(Aim of the task): Based on the entries below, how many lines contain the word "auth"? Respond with only the number.

Top of Given records

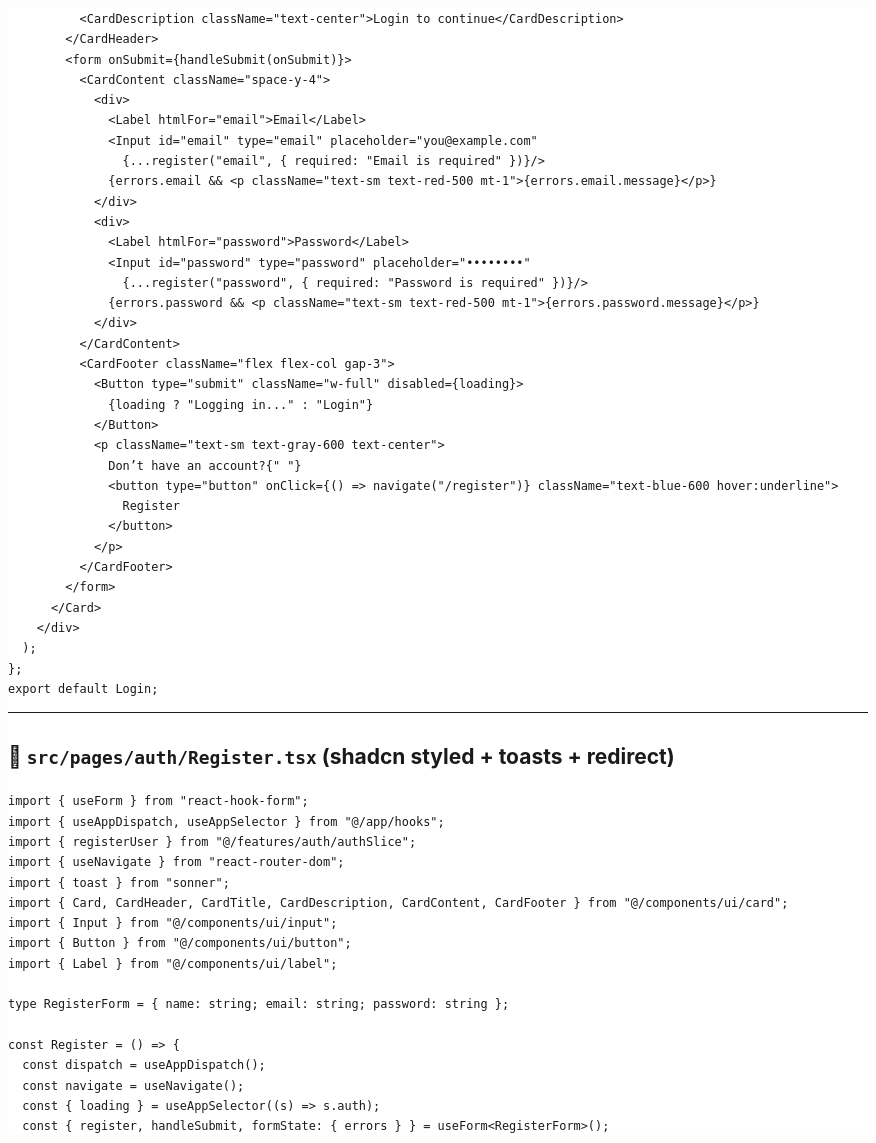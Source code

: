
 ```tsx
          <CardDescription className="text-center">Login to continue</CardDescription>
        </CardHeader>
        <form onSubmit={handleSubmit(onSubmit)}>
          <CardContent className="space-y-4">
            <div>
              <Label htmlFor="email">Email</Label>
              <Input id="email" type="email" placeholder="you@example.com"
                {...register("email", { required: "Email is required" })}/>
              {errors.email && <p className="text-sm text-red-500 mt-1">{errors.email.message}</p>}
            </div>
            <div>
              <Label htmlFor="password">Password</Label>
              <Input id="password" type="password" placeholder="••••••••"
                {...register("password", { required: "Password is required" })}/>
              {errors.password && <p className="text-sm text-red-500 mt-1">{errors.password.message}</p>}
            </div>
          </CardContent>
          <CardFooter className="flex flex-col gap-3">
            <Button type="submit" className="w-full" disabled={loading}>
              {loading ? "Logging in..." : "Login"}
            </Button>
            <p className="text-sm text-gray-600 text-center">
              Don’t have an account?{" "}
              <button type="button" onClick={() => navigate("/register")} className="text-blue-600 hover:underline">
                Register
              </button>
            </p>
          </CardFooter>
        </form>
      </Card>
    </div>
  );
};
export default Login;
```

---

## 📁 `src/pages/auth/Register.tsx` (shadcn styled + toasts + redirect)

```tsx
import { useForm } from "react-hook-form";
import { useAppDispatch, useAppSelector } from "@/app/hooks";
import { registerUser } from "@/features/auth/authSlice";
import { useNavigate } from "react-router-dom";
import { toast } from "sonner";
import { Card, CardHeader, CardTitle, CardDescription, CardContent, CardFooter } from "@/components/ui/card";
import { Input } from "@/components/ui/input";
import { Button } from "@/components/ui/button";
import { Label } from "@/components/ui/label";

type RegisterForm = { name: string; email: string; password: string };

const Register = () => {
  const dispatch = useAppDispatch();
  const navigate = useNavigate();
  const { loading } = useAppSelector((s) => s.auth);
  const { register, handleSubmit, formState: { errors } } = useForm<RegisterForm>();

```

Bottom of Given records
Top of Given records

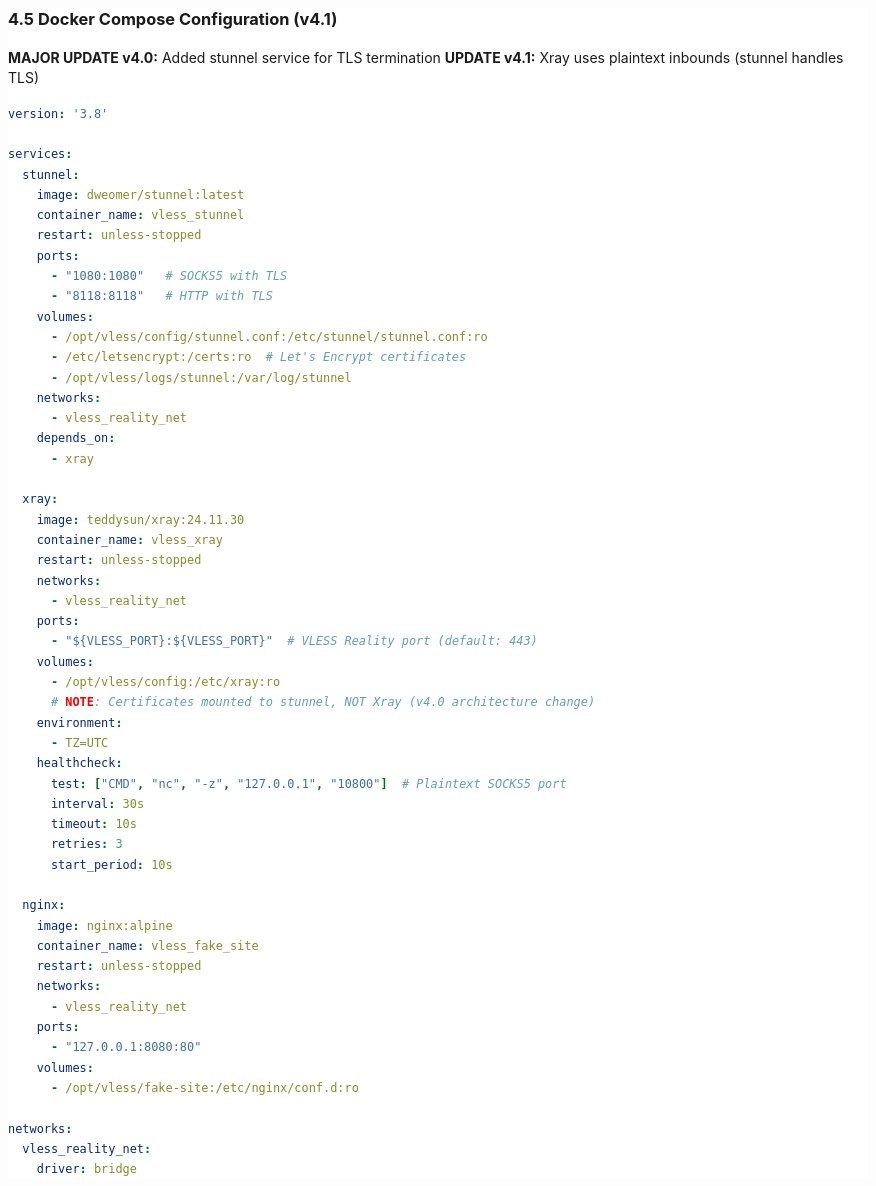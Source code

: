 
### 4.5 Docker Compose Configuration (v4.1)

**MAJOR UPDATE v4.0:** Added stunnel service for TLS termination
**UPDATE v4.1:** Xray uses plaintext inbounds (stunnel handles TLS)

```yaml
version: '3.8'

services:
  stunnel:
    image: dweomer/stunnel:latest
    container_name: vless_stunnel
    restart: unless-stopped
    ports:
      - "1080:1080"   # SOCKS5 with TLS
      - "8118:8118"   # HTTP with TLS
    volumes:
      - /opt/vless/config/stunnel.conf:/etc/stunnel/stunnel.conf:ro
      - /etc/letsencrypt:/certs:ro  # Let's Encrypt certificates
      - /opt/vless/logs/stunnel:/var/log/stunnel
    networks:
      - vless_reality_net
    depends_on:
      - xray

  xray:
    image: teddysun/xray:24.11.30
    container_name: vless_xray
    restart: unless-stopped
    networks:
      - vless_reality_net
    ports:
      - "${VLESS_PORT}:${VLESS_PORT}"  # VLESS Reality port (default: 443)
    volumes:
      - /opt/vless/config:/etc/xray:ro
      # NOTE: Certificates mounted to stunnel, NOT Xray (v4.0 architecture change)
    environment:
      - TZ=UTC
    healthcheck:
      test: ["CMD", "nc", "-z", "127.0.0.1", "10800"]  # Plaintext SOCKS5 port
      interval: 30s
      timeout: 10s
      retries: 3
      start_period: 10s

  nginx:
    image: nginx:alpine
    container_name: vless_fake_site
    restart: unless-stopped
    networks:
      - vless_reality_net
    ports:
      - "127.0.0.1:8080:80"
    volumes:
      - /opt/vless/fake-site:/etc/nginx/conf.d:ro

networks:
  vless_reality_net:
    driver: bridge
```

Bottom of Given records
Top of Given records

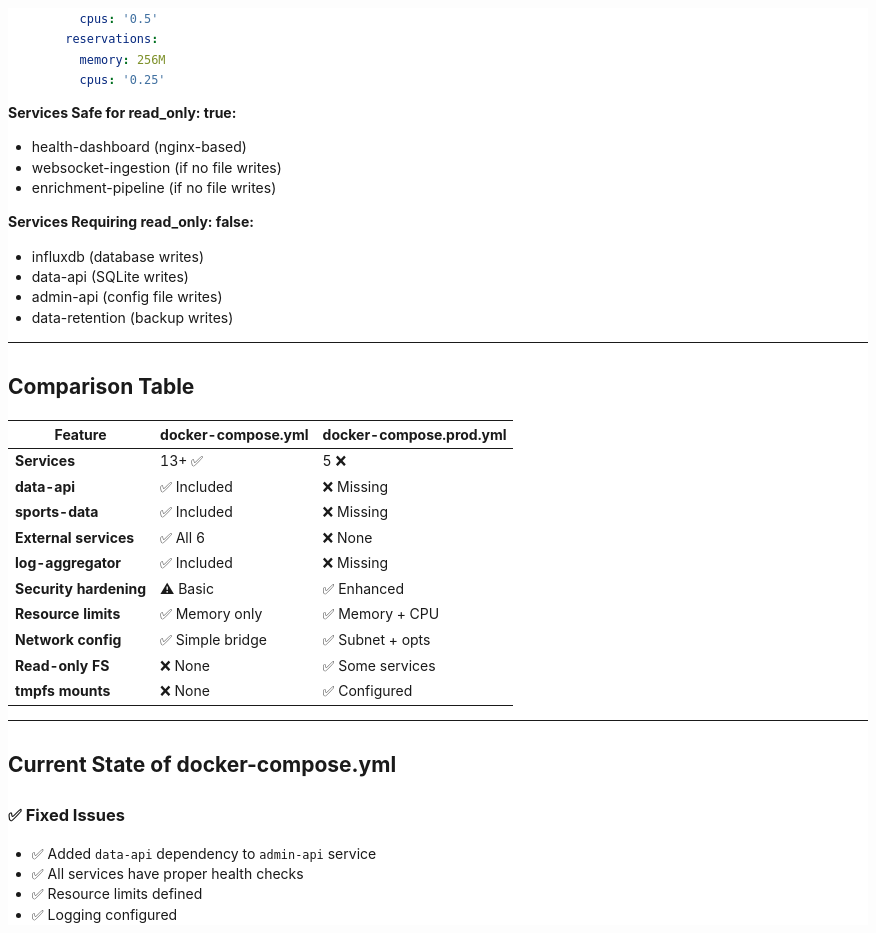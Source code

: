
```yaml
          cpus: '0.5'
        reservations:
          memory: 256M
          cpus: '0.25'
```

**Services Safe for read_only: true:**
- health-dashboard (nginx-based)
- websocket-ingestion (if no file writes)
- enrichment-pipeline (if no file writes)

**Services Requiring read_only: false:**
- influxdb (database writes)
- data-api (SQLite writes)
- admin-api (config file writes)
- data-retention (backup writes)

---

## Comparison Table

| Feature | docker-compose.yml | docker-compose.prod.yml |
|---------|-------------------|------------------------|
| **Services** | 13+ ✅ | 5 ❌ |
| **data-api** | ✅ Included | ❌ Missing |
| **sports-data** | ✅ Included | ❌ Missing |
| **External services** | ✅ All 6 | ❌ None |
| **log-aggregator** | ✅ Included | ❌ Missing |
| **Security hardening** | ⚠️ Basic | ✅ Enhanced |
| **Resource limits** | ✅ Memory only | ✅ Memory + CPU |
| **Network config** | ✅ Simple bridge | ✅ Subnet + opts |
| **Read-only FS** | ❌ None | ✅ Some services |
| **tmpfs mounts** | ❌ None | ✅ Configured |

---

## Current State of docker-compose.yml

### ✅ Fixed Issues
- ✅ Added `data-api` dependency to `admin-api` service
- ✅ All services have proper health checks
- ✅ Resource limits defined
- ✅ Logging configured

Bottom of Given records

(Result below): 3